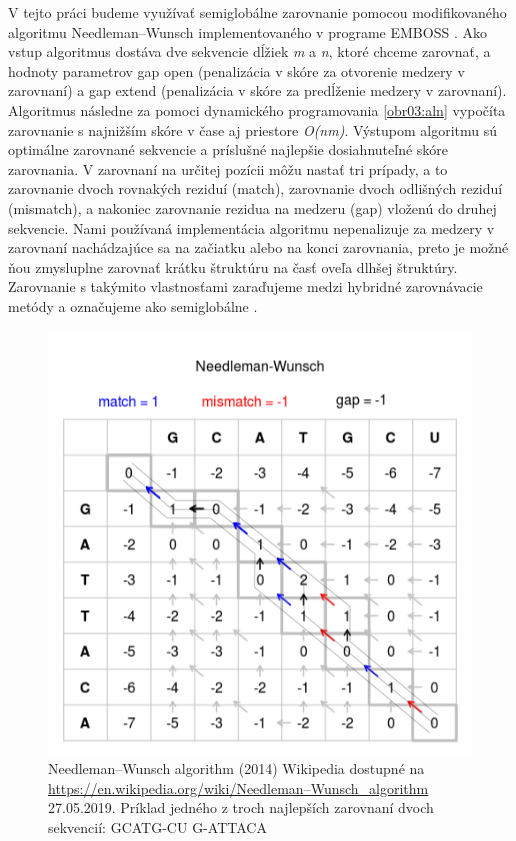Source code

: \indent  V tejto práci budeme využívať semiglobálne zarovnanie pomocou modifikovaného algoritmu Needleman–Wunsch \cite{Needleman70}  implementovaného v programe \mbox{EMBOSS} \cite{Emboss}. Ako vstup algoritmus dostáva dve sekvencie dĺžiek \textit{m} a \textit{n}, ktoré chceme zarovnať, a hodnoty parametrov gap open (penalizácia v skóre za otvorenie medzery v zarovnaní) a gap extend (penalizácia v skóre za predĺženie medzery v zarovnaní). Algoritmus následne za pomoci dynamického programovania \autoref{obr03:aln} vypočíta zarovnanie s najnižším skóre v čase aj priestore \textit{O(nm)}.  Výstupom algoritmu sú optimálne zarovnané sekvencie a príslušné najlepšie dosiahnuteľné skóre zarovnania. V zarovnaní na určitej pozícii môžu nastať tri prípady, a to zarovnanie dvoch rovnakých reziduí (match), zarovnanie dvoch odlišných reziduí (mismatch), a nakoniec zarovnanie rezidua na medzeru (gap) vloženú do druhej sekvencie. Nami používaná implementácia algoritmu nepenalizuje za medzery v zarovnaní nachádzajúce sa na začiatku alebo na konci zarovnania, preto je možné ňou zmysluplne zarovnať krátku štruktúru na časť oveľa dlhšej štruktúry. Zarovnanie s takýmito vlastnosťami zaraďujeme medzi hybridné zarovnávacie metódy a označujeme ako semiglobálne \cite{Brudno03}.

\begin{figure}%
\includegraphics[width=\textwidth]{../img/needlemanwunsch}
\caption{Needleman–Wunsch algorithm (2014) Wikipedia dostupné na \url{https://en.wikipedia.org/wiki/Needleman–Wunsch\_algorithm} 27.05.2019. Príklad jedného z troch najlepších zarovnaní dvoch sekvencií: \newline GCATG-CU \newline G-ATTACA}
\label{obr03:aln}
\end{figure}


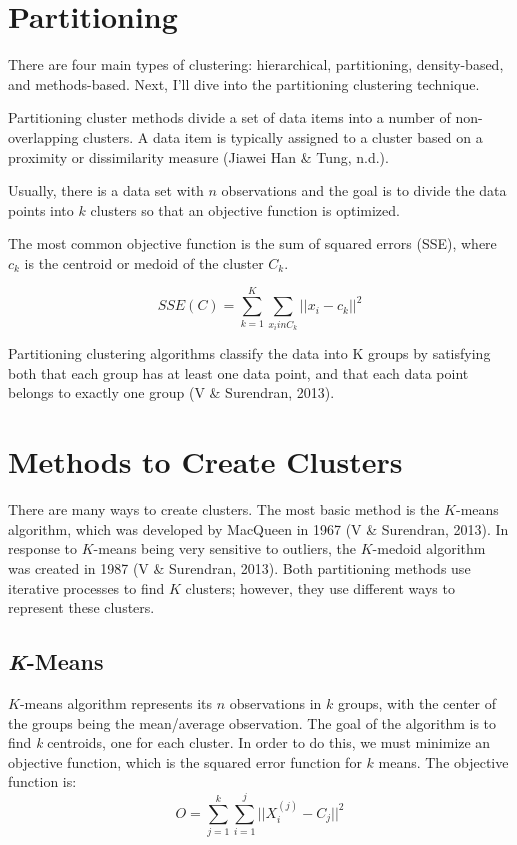\documentclass[12pt,twoside]{amherstthesis}
\begin{document}
  \section{Partitioning}\label{partitioning}
  
  There are four main types of clustering: hierarchical, partitioning,
  density-based, and methods-based. Next, I'll dive into the partitioning
  clustering technique.
  
  Partitioning cluster methods divide a set of data items into a number of
  non-overlapping clusters. A data item is typically assigned to a cluster
  based on a proximity or dissimilarity measure (Jiawei Han \& Tung,
  n.d.).
  
  Usually, there is a data set with \(n\) observations and the goal is to
  divide the data points into \(k\) clusters so that an objective function
  is optimized.
  
  The most common objective function is the sum of squared errors (SSE),
  where \(c_k\) is the centroid or medoid of the cluster \(C_k\).
  
  \[SSE(C)= \sum_{k=1}^K \sum_{x_{i} in C_{k}} ||{x_i}- c_k||^2\]
  
  Partitioning clustering algorithms classify the data into K groups by
  satisfying both that each group has at least one data point, and that
  each data point belongs to exactly one group (V \& Surendran, 2013).
  
  \section{Methods to Create Clusters}\label{methods-to-create-clusters}
  
  There are many ways to create clusters. The most basic method is the
  \(K\)-means algorithm, which was developed by MacQueen in 1967 (V \&
  Surendran, 2013). In response to \(K\)-means being very sensitive to
  outliers, the \(K\)-medoid algorithm was created in 1987 (V \&
  Surendran, 2013). Both partitioning methods use iterative processes to
  find \(K\) clusters; however, they use different ways to represent these
  clusters.
  
  \subsection{\texorpdfstring{\emph{K}-Means}{K-Means}}\label{k-means}
  
  \(K\)-means algorithm represents its \(n\) observations in \(k\) groups,
  with the center of the groups being the mean/average observation. The
  goal of the algorithm is to find \emph{k} centroids, one for each
  cluster. In order to do this, we must minimize an objective function,
  which is the squared error function for \(k\) means. The objective
  function is: \[O= \sum_{j=1}^k \sum_{i=1}^j ||{{X_i^{(j)}- C_j}}||^2\]
  
\end{document}
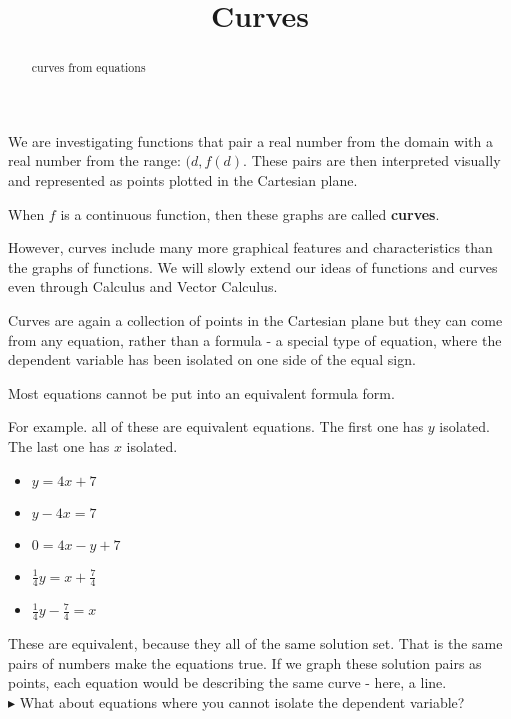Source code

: \documentclass{ximera}
\title{Curves}
\begin{document}
\begin{abstract}
curves from equations
\end{abstract}
\maketitle





We are investigating functions that pair a real number from the domain with a real number from the range: $(d, f(d)$.  These pairs are then interpreted visually and represented as points plotted in the Cartesian plane.

When $f$ is a continuous function, then these graphs are called \textbf{curves}.



However, curves include many more graphical features and characteristics than the graphs of functions.  We will slowly extend our ideas of functions and curves even through Calculus and Vector Calculus.

Curves are again a collection of points in the Cartesian plane but they can come from any equation, rather than a formula - a special type of equation, where the dependent variable has been isolated on one side of the equal sign.


Most equations cannot be put into an equivalent formula form.



For example. all of these are equivalent equations.  The first one has $y$ isolated.  The last one has $x$ isolated.


\begin{itemize}
\item $y = 4 x + 7$
\item $y - 4x = 7$
\item $0 = 4x - y + 7$
\item $\frac{1}{4}y = x + \frac{7}{4}$
\item $\frac{1}{4}y - \frac{7}{4}= x$
\end{itemize}


These are equivalent, because they all of the same solution set.  That is the same pairs of numbers make the equations true.  If we graph these solution pairs as points, each equation would be describing the same curve - here, a line. \\



$\blacktriangleright$ What about equations where you cannot isolate the dependent variable? \\
\end{document}
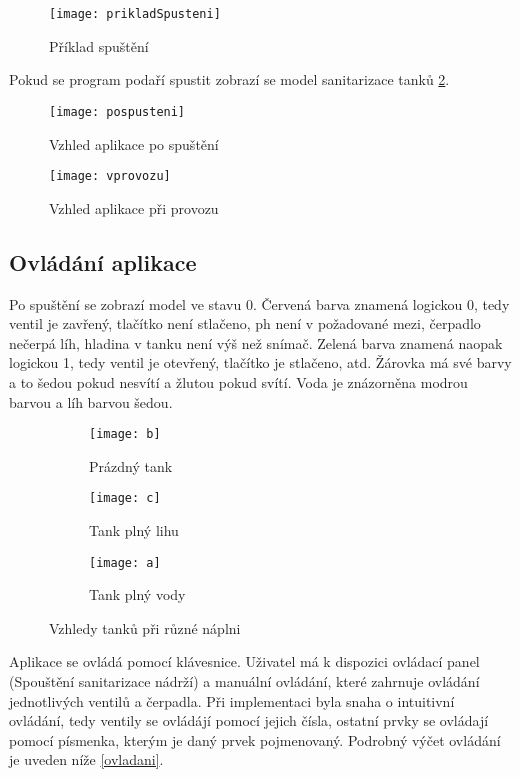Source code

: \documentclass[12pt, a4paper]{article}
\begin{document}
\begin{figure}[h]
\centering 
\texttt{[image: prikladSpusteni]}
\caption{Příklad spuštění}
\label{spusteni}
\end{figure}

Pokud se program podaří spustit zobrazí se model sanitarizace tanků \ref{vzhled}.

\begin{figure}[h]
\centering 
\texttt{[image: pospusteni]}
\caption{Vzhled aplikace po spuštění}
\label{vzhled}
\end{figure}

\begin{figure}[h]
\centering 
\texttt{[image: vprovozu]}
\caption{Vzhled aplikace při provozu}
\end{figure}

\subsection{Ovládání aplikace}
Po spuštění se zobrazí model ve stavu 0. Červená barva znamená logickou 0, tedy ventil je zavřený, tlačítko není stlačeno, ph není v požadované mezi, čerpadlo nečerpá líh, hladina v tanku není výš než snímač. Zelená barva znamená naopak logickou 1, tedy ventil je otevřený, tlačítko je stlačeno, atd. Žárovka má své barvy a to šedou pokud nesvítí a žlutou pokud svítí. Voda je znázorněna modrou barvou a líh barvou šedou.

\begin{figure}[h]
\centering
\begin{subfigure}{0.3\textwidth}
    \texttt{[image: b]}
    \caption{Prázdný tank}
\end{subfigure}
\hfill
\begin{subfigure}{0.3\textwidth}
    \texttt{[image: c]}
    \caption{Tank plný lihu}
\end{subfigure}
\hfill
\begin{subfigure}{0.3\textwidth}
    \texttt{[image: a]}
    \caption{Tank plný vody}
\end{subfigure}
        
\caption{Vzhledy tanků při různé náplni}
\end{figure}

Aplikace se ovládá pomocí klávesnice. Uživatel má k dispozici ovládací panel (Spouštění sanitarizace nádrží) a manuální ovládání, které zahrnuje ovládání jednotlivých ventilů a čerpadla. Při implementaci byla snaha o intuitivní ovládání, tedy ventily se ovládájí pomocí jejich čísla, ostatní prvky se ovládají pomocí písmenka, kterým je daný prvek pojmenovaný. Podrobný výčet ovládání je uveden níže \ref{ovladani}.
\end{document}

------

Work task> From the listing above, pick out each line where the word "observations" appears.

Solution to the problem>
  Usually, there is a data set with \(n\) observations and the goal is to
  \(K\)-means algorithm represents its \(n\) observations in \(k\) groups,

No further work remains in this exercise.